[Dataset records]
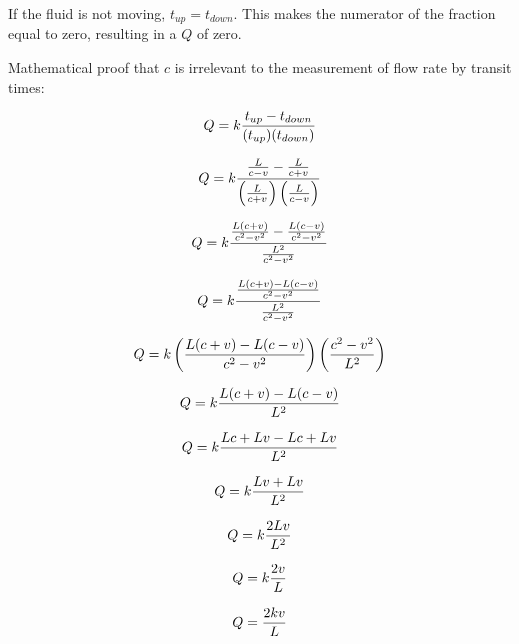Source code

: If the fluid is not moving, $t_{up} = t_{down}$.  This makes the numerator of the fraction equal to zero, resulting in a $Q$ of zero.

\vskip 10pt

Mathematical proof that $c$ is irrelevant to the measurement of flow rate by transit times:

$$Q = k {t_{up} - t_{down} \over (t_{up})(t_{down})}$$

$$Q = k {{L \over c-v} - {L \over c+v} \over \left({L \over c+v}\right)  \left({L \over c-v}\right)}$$

$$Q = k {{L (c + v) \over c^2 - v^2} - {L (c - v) \over c^2 - v^2} \over {L^2 \over c^2 - v^2}}$$

$$Q = k {{L (c + v) - L (c - v) \over c^2 - v^2} \over {L^2 \over c^2 - v^2}}$$

$$Q = k \left({L (c + v) - L (c - v) \over c^2 - v^2}\right) \left({c^2 - v^2 \over L^2}\right) $$

$$Q = k {L (c + v) - L (c - v) \over L^2}$$

$$Q = k {Lc + Lv - Lc + Lv \over L^2}$$

$$Q = k {Lv + Lv \over L^2}$$

$$Q = k {2Lv \over L^2}$$

$$Q = k {2v \over L}$$

$$Q = {2kv \over L}$$




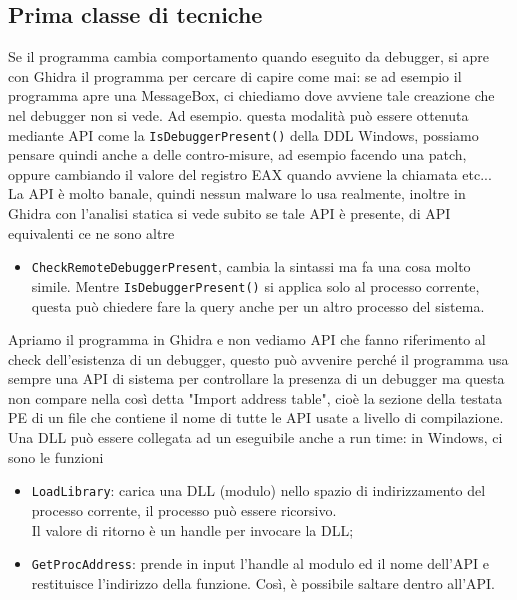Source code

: \documentclass[12pt, oneside]{extbook}
\begin{document}
\subsection{Prima classe di tecniche}
Se il programma cambia comportamento quando eseguito da debugger, si apre con Ghidra il programma per cercare di capire come mai: se ad esempio il programma apre una MessageBox, ci chiediamo dove avviene tale creazione che nel debugger non si vede. Ad esempio. questa modalità può essere ottenuta mediante API come la \texttt{IsDebuggerPresent()} della DDL Windows, possiamo pensare quindi anche a delle contro-misure, ad esempio facendo una patch, oppure cambiando il valore del registro EAX quando avviene la chiamata etc...\\La API è molto banale, quindi nessun malware lo usa realmente, inoltre in Ghidra con l'analisi statica si vede subito se tale API è presente, di API equivalenti ce ne sono altre
\begin{itemize}
\item \texttt{CheckRemoteDebuggerPresent}, cambia la sintassi ma fa una cosa molto simile. Mentre \texttt{IsDebuggerPresent()} si applica solo al processo corrente, questa può chiedere fare la query anche per un altro processo del sistema.
\end{itemize}
Apriamo il programma in Ghidra e non vediamo API che fanno riferimento al check dell'esistenza di un debugger, questo può avvenire perché il programma usa sempre una API di sistema per controllare la presenza di un debugger ma questa non compare nella così detta "Import address table", cioè la sezione della testata PE di un file che contiene il nome di tutte le API usate a livello di compilazione. Una DLL può essere collegata ad un eseguibile anche a run time: in Windows, ci sono le funzioni
\begin{itemize}
\item \texttt{LoadLibrary}: carica una DLL (modulo) nello spazio di indirizzamento del processo corrente, il processo può essere ricorsivo.\\Il valore di ritorno è un handle per invocare la DLL;
\item \texttt{GetProcAddress}: prende in input l'handle al modulo ed il nome dell'API e restituisce l'indirizzo della funzione. Così, è possibile saltare dentro all'API.
\end{itemize}
\end{document}

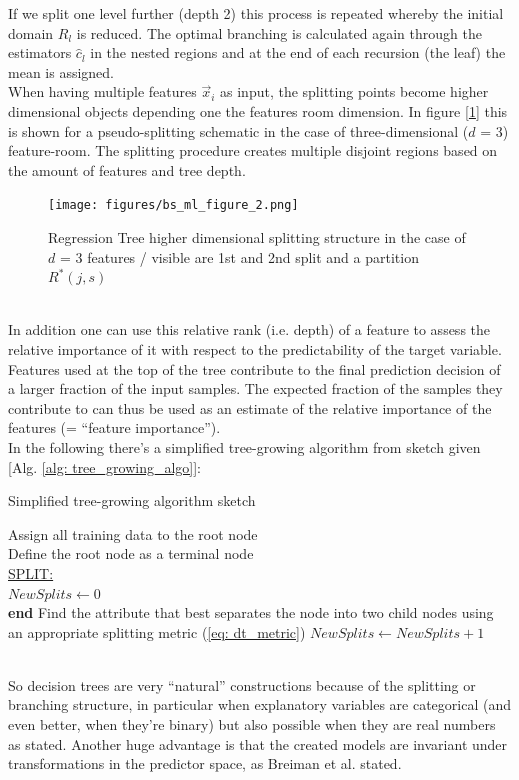 \documentclass[12pt, a4paper]{article}
\begin{document}
If we split one level further (depth 2) this process is repeated whereby the initial domain $R_l$ is reduced. The optimal branching is calculated again through the estimators $\hat{c}_l$ in the nested regions and at the end of each recursion (the leaf) the mean is assigned.\\
When having multiple features $\vec{x}_i$ as input, the splitting points become higher dimensional objects depending one the features room dimension. In figure [\ref{fig: rt_spliting_dim}] this is shown for a pseudo-splitting schematic in the case of three-dimensional ($d$ = 3) feature-room. The splitting procedure creates multiple disjoint regions based on the amount of features and tree depth.
\begin{figure}[!htpb]
    \centering
    \texttt{[image: figures/bs\_ml\_figure\_2.png]}
    \caption[Regression Tree higher dimensional splitting structure]{Regression Tree higher dimensional splitting structure in the case of $d$ = 3 features / visible are 1st and 2nd split and a partition $R^{\ast}(j,s)$}
    \label{fig: rt_spliting_dim}
\end{figure}
\\
In addition one can use this relative rank (i.e. depth) of a feature to assess the relative importance of it with respect to the predictability of the target variable. Features used at the top of the tree contribute to the final prediction decision of a larger fraction of the input samples. The expected fraction of the samples they contribute to can thus be used as an estimate of the relative importance of the features (= ``feature importance''). \\
In the following there's a simplified tree-growing algorithm from sketch given [Alg. \ref{alg: tree_growing_algo}]:
\begin{algorithm}
\caption{Simplified tree-growing algorithm sketch \cite{Steinberg2009}}\label{alg: tree_growing_algo}
    Assign all training data to the root node \\
    Define the root node as a terminal node \\
    \underline{SPLIT:} \\
    $NewSplits \gets 0$ \\
    {
        {\textbf{end}}
        {Find the attribute that best separates the node into two child nodes using an appropriate splitting metric (\ref{eq: dt_metric})}
        $NewSplits \gets NewSplits + 1$
    }
\end{algorithm}
\\
So decision trees are very ``natural'' constructions because of the splitting or branching structure, in particular when explanatory variables are categorical (and even better, when they're binary) but also possible when they are real numbers as stated. Another huge advantage is that the created models are invariant under transformations in the predictor space, as Breiman et al. \cite{Breiman1984} stated.
\end{document}
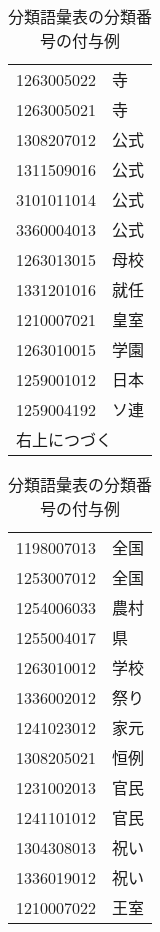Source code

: \begin{enumerate}
\begin{table}[t]
    \caption{分類語彙表の分類番号の付与例}
    \label{tab:huyo_bgh_rei}
  \begin{center}
\small\renewcommand{\arraystretch}{}
\begin{tabular}[c]{|ll|}\hline
1263005022 & 寺\\
1263005021 & 寺\\
1308207012 & 公式\\
1311509016 & 公式\\
3101011014 & 公式\\
3360004013 & 公式\\
1263013015 & 母校\\
1331201016 & 就任\\
1210007021 & 皇室\\
1263010015 & 学園\\
1259001012 & 日本\\
1259004192 & ソ連\\
\multicolumn{2}{|l|}{右上につづく}\\\hline
\end{tabular}
\begin{tabular}[c]{|ll|}\hline
1198007013 & 全国\\
1253007012 & 全国\\
1254006033 & 農村\\
1255004017 & 県\\
1263010012 & 学校\\
1336002012 & 祭り\\
1241023012 & 家元\\
1308205021 & 恒例\\
1231002013 & 官民\\
1241101012 & 官民\\
1304308013 & 祝い\\
1336019012 & 祝い\\
1210007022 & 王室\\\hline
\end{tabular}
\end{center}
\end{table}



\end{enumerate}
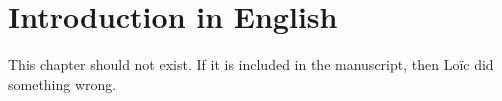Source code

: \setchapterpreamble[u]{\margintoc}
\chapter{Introduction in English}

This chapter should not exist. If it is included in the manuscript, then Loïc did something wrong.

**TASK PROMPT**.
Each line holding the word "node" must be pulled from the records.

**REPLY TO THE TASK**.
    Assign all training data to the root node \\
    Define the root node as a terminal node \\
        {Find the attribute that best separates the node into two child nodes using an appropriate splitting metric (\ref{eq: dt_metric})}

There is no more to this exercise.